DATA LISTING
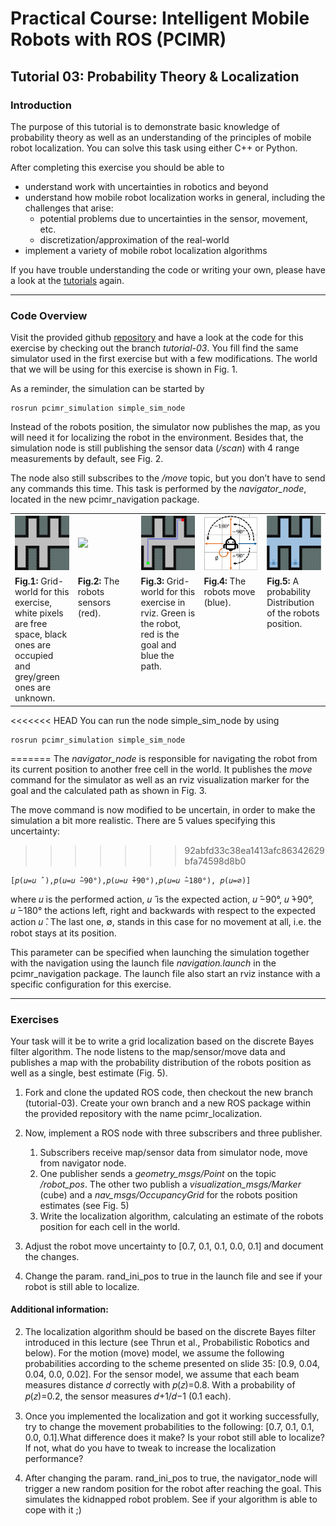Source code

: # Practical Course: Intelligent Mobile Robots with ROS (PCIMR)

## Tutorial 03: Probability Theory & Localization

### Introduction

The purpose of this tutorial is to demonstrate basic knowledge of probability theory as well as an understanding of the principles of mobile robot localization. You can solve this task using either C++ or Python.

After completing this exercise you should be able to
- understand work with uncertainties in robotics and beyond
- understand how mobile robot localization works in general, including the challenges that arise:
  - potential problems due to uncertainties in the sensor, movement, etc.
  - discretization/approximation of the real-world
- implement a variety of mobile robot localization algorithms

If you have trouble understanding the code or writing your own, please have a look at the [tutorials](http://wiki.ros.org/ROS/Tutorials) again.



---
### Code Overview


Visit the provided github [repository]() and have a look at the code for this exercise by checking out the branch *tutorial-03*. You fill find the same simulator used in the first exercise but with a few modifications. The world that we will be using for this exercise is shown in Fig. 1.

As a reminder, the simulation can be started by

    rosrun pcimr_simulation simple_sim_node

Instead of the robots position, the simulator now publishes the map, as you will need it for localizing the robot in the environment. Besides that, the simulation node is still publishing the sensor data (*/scan*) with 4 range measurements by default, see Fig. 2. 

The node also still subscribes to the */move* topic, but you don’t have to send any commands this time. This task is performed by the *navigator_node*, located in the new pcimr_navigation package. 



<table style="margin-left: auto; margin-right: auto; table-layout: fixed; width: 100%">
  <tr>
    <td style="width: 18%;"> <img src="resources/imgs/map_grid_unknown.png"></td>
    <td style="width: 18%;"> <img src="resources/imgs/robot-sensors.png"></td>
    <td style="width: 18%;"> <img src="resources/imgs/map_with-path.png"></td>
    <td style="width: 18%;"> <img src="resources/imgs/robot_move_prob.png"> </td>
    <td style="width: 18%;"> <img src="resources/imgs/map_pdf.png"></td>
  </tr>
  <tr>
    <td style="width: 18%;" valign="top"> <b>Fig.1:</b> Grid-world for this exercise, white pixels are free space, black ones are occupied and grey/green ones are unknown.
</td>
    <td style="width: 18%;" valign="top">  <b>Fig.2:</b> The robots sensors (red).
 </td>
    <td style="width: 18%;" valign="top">  <b>Fig.3:</b> Grid-world for this exercise in rviz. Green is the robot, red is the goal and blue the path.</td>
    <td style="width: 18%;" valign="top">  <b>Fig.4:</b> The robots move (blue).</td>
    <td style="width: 18%;" valign="top">  <b>Fig.5:</b> A probability Distribution of the robots position.</td>
  </tr>
</table>


<<<<<<< HEAD
You can run the node simple_sim_node by using

    rosrun pcimr_simulation simple_sim_node
=======
The *navigator_node* is responsible for navigating the robot from its current position to another free cell in the world. It publishes the *move* command for the simulator as well as an rviz visualization marker for the goal and the calculated path as shown in Fig. 3. 

The move command is now modified to be uncertain, in order to make the simulation a bit more realistic. There are 5 values specifying this uncertainty:
>>>>>>> 92abfd33c38ea1413afc86342629bfa74598d8b0

    [𝑝(𝑢=𝑢 ̂ ),𝑝(𝑢=𝑢 ̂−90°),𝑝(𝑢=𝑢 ̂+90°),𝑝(𝑢=𝑢 ̂−180°), 𝑝(𝑢=∅)]

where 𝑢 is the performed action, 𝑢 ̂ is the expected action, 𝑢 ̂−90°, 𝑢 ̂+90°,  𝑢 ̂−180° the actions left, right and backwards with respect to the expected action 𝑢 ̂. The last one, ∅, stands in this case for no movement at all, i.e. the robot stays at its position.

This parameter can be specified when launching the simulation together with the navigation using the launch file *navigation.launch* in the 				   pcimr_navigation package. The launch file also start an rviz instance with a specific configuration for this exercise.


---
### Exercises

Your task will it be to write a grid localization based on the discrete Bayes filter algorithm. The node listens to the map/sensor/move data and publishes a map with the probability distribution of the robots position as well as a single, best estimate (Fig. 5). 

1. Fork and clone the updated ROS code, then checkout the new branch (tutorial-03). Create your own branch and a new ROS package within the provided repository with the name pcimr_localization. 

2. Now, implement a ROS node with three subscribers and three publisher.
   1. Subscribers receive map/sensor data from simulator node, move from navigator node.
   2. One publisher sends a *geometry_msgs/Point* on the topic */robot_pos*. The other two publish a *visualization_msgs/Marker* (cube) and a *nav_msgs/OccupancyGrid* for the robots position estimates (see Fig. 5)
   3. Write the localization algorithm, calculating an estimate of the robots position for each cell in the world.

3. Adjust the robot move uncertainty to [0.7,  0.1,  0.1,  0.0,  0.1] and document the changes.

4. Change the param. rand_ini_pos to true in the launch file and see if your robot is still able to localize.


#### Additional information:

2. The localization algorithm should be based on the discrete Bayes filter introduced in this lecture (see Thrun et al., Probabilistic Robotics and below). For the motion (move) model, we assume the following probabilities according to the scheme presented on slide 35: [0.9,  0.04,  0.04,  0.0,  0.02]. For the sensor model, we assume that each beam measures distance 𝑑 correctly with 𝑝(𝑧)=0.8. With a probability of 𝑝(𝑧)=0.2, the sensor measures 𝑑+1/𝑑−1 (0.1 each). 
   
3. Once you implemented the localization and got it working successfully, try to change the movement probabilities to the following: [0.7,  0.1,  0.1,  0.0,  0.1].What difference does it make? Is your robot still able to localize? If not, what do you have to tweak to increase the localization performance?
   
4. After changing the param. rand_ini_pos to true, the navigator_node will trigger a new random position for the robot after reaching the goal. This simulates the kidnapped robot problem. See if your algorithm is able to cope with it ;)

WHAT IS BEING ASKED
Within the data, tally each line containing the string "filter". Answer with the number by itself.

RESULT
2